Assim, do ponto da vista estrito da
política industrial, é o nosso ambiente pavorosamente não competitivo, fruto de
um protecionismo atávico, que tira os estímulos empresariais à busca de ganhos
de produtividade. Esses incentivos perversos, inibidores da ação de
empreendedores criativos, é uma tragédia nacional. Especialmente no início de
uma era em que o desafio da transição a uma economia neutra em emissões de
carbono vai proporcionar inúmeras oportunidades de investimento industrial no
Brasil, se formos tecnologicamente criativos e internacionalmente competitivos.
Esperemos, portanto, que a nova “política
de reindustrialização” não acabe apenas em um miado de um lobby de ‘fat cats’
que quer apenas, como anunciado, baixar os impostos (o que é bom, se bem
feito), o custo da infraestrutura (o que é ótimo, se privatizar o necessário) e
apoiar uma política tecnológica ativa (o que, com os devidos cuidados, seria
excelente).
Mas seria estimulante ouvir também da nova
Fiesp que ela se declara inequivocamente a favor da liberação comercial e
integração comercial global, usando sua influência política para atacar as
verdadeiras e profundas causas de nossa decadência tecnológica e industrial,
desmontando de vez as barreiras do arraigado e obscuro protecionismo brasileiro
e seu complemento regressivo de subsídios redundantes.
Principalmente porque o nosso protecionismo
é também regressivo e antissocial. Tem efeito concentrador de rendas de
monopólio em certas indústrias, garantindo maiores lucros aos empresários e/ou
salários a um baronato do proletariado nas empresas mais competitivas que
servem o mercado doméstico.

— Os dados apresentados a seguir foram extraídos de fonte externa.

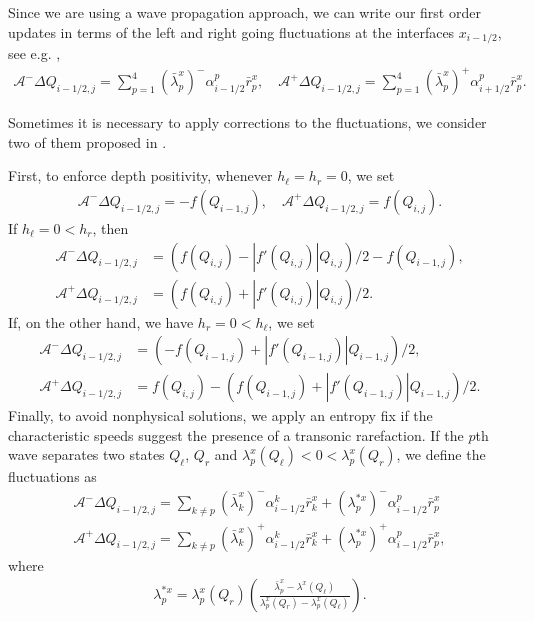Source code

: \documentclass[12pt]{article}
\begin{document}
Since we are using a wave propagation approach, we can write our first order updates in terms of the left and right going fluctuations at the interfaces $x_{i-1/2}$, see e.g. \cite[Section 15.3]{leveque2002finite},
\begin{align}
    \mathcal{A}^{-}\Delta Q_{i-1/2,j}=\sum_{p=1}^4(\bar{\lambda}^x_p)^{-}\alpha^p_{i-1/2}\bar{r}^x_p, \quad
    \mathcal{A}^{+}\Delta Q_{i-1/2,j}=\sum_{p=1}^4(\bar{\lambda}^x_p)^{+}\alpha^p_{i+1/2}\bar{r}^x_p.
\end{align}

Sometimes it is necessary to apply corrections to the fluctuations, we consider two of them proposed in \cite{monthe1999positivity}.

First, to enforce depth positivity, whenever $h_\ell=h_r=0$,  we set 
\begin{align}
    \mathcal{A}^{-}\Delta Q_{i-1/2,j}=-f(Q_{i-1,j}),\quad \mathcal{A}^{+}\Delta Q_{i-1/2,j}=f(Q_{i,j}).
\end{align}
If $h_\ell=0<h_r$, then
\begin{align}
    \mathcal{A}^{-}\Delta Q_{i-1/2,j}&=(f(Q_{i,j})-|f'(Q_{i,j})|Q_{i,j})/2-f(Q_{i-1,j}),\\
    \mathcal{A}^{+}\Delta Q_{i-1/2,j}&=(f(Q_{i,j})+|f'(Q_{i,j})|Q_{i,j})/2.
\end{align}
If, on the other hand, we have $h_r=0<h_\ell$, we set
\begin{align}
    \mathcal{A}^{-}\Delta Q_{i-1/2,j}&=(-f(Q_{i-1,j})+|f'(Q_{i-1,j})|Q_{i-1,j})/2,\\
    \mathcal{A}^{+}\Delta Q_{i-1/2,j}&=f(Q_{i,j})-(f(Q_{i-1,j})+|f'(Q_{i-1,j})|Q_{i-1,j})/2.
\end{align}
Finally, to avoid nonphysical solutions, we apply an entropy fix if the characteristic speeds suggest the presence of a transonic rarefaction.
If the $p$th wave separates two states $Q_\ell$, $Q_r$ and $\lambda^x_p(Q_\ell)<0<\lambda^x_p(Q_r)$, we define the fluctuations as
\begin{align}
    \mathcal{A}^{-}\Delta Q_{i-1/2,j}=\sum_{k\neq p}(\bar{\lambda}^x_k)^{-}\alpha^k_{i-1/2}\bar{r}^x_k+(\lambda^{*x}_p)^{-}\alpha^p_{i-1/2}\bar{r}^x_p\\
    \mathcal{A}^{+}\Delta Q_{i-1/2,j}=\sum_{k\neq p}(\bar{\lambda}^x_k)^{+}\alpha^k_{i-1/2}\bar{r}^x_k+(\lambda^{*x}_p)^{+}\alpha^p_{i-1/2}\bar{r}^x_p,
\end{align}
where
\begin{align}
    \lambda^{*x}_p=\lambda^x_p(Q_r)\left(\frac{\bar{\lambda}^x_p-\lambda^x(Q_\ell)}{\lambda^x_p(Q_r)-\lambda^x_p(Q_\ell)}\right).
\end{align}
\end{document}

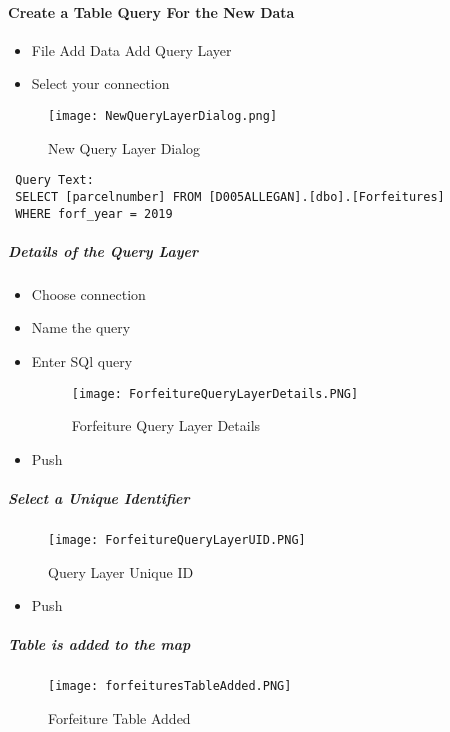  \paragraph{Create a Table Query For the New Data}
 \vspace{.25in}

 \begin{itemize}
 \setlength\itemsep{.2in}
 \item {\Large File \menuArrow Add Data \menuArrow Add Query Layer}
 \item {\Large Select your connection}
 \end{itemize}
 \begin{figure}[h!]
 \centering
     \texttt{[image: NewQueryLayerDialog.png]}
 \caption{New Query Layer Dialog}
 \end{figure}
 \begin{verbatim}
 Query Text:
 SELECT [parcelnumber] FROM [D005ALLEGAN].[dbo].[Forfeitures]
 WHERE forf_year = 2019
 \end{verbatim}
 \clearpage
 \subparagraph{Details of the Query Layer}
 \begin{itemize}
 \item Choose connection
 \item Name the query
 \item Enter SQl query
 \begin{figure}[h!]
 \centering
     \texttt{[image: ForfeitureQueryLayerDetails.PNG]}
 \caption{Forfeiture Query Layer Details}
 \end{figure}
 \item Push 
 \end{itemize}
 \clearpage
 \subparagraph{Select a Unique Identifier}
 \begin{figure}[h!]
 \centering
     \texttt{[image: ForfeitureQueryLayerUID.PNG]}
 \caption{Query Layer Unique ID}
 \end{figure}
 \begin{itemize}
 \item Push 
 \end{itemize}
 \clearpage
 \subparagraph*{Table is added to the map}
 \begin{figure}[h!]
 \centering
     \texttt{[image: forfeituresTableAdded.PNG]}
 \caption{Forfeiture Table Added}
 \end{figure}
 \clearpage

E ao contribuir para a redução da desigualdade, a
nova Fiesp estaria dando uma grande contribuição à solução de nosso verdadeiro
problema.
Em um ano eleitoral, onde sua influência
tem maior repercussão política e sendo, como se diz agora, apartidária, mas não
apolítica, isso seria profundamente transformador, permitindo seu engajamento
na definição da agenda maior e necessária de restauração da governabilidade e
restauração do crescimento no Brasil.
*Winston Fritsch é professor, empresário e Conselheiro Emérito do Cebri (Centro Brasileiro de Relações Internacionais). Foi secretário de Política Econômica do Ministério da Fazenda durante o Plano Real.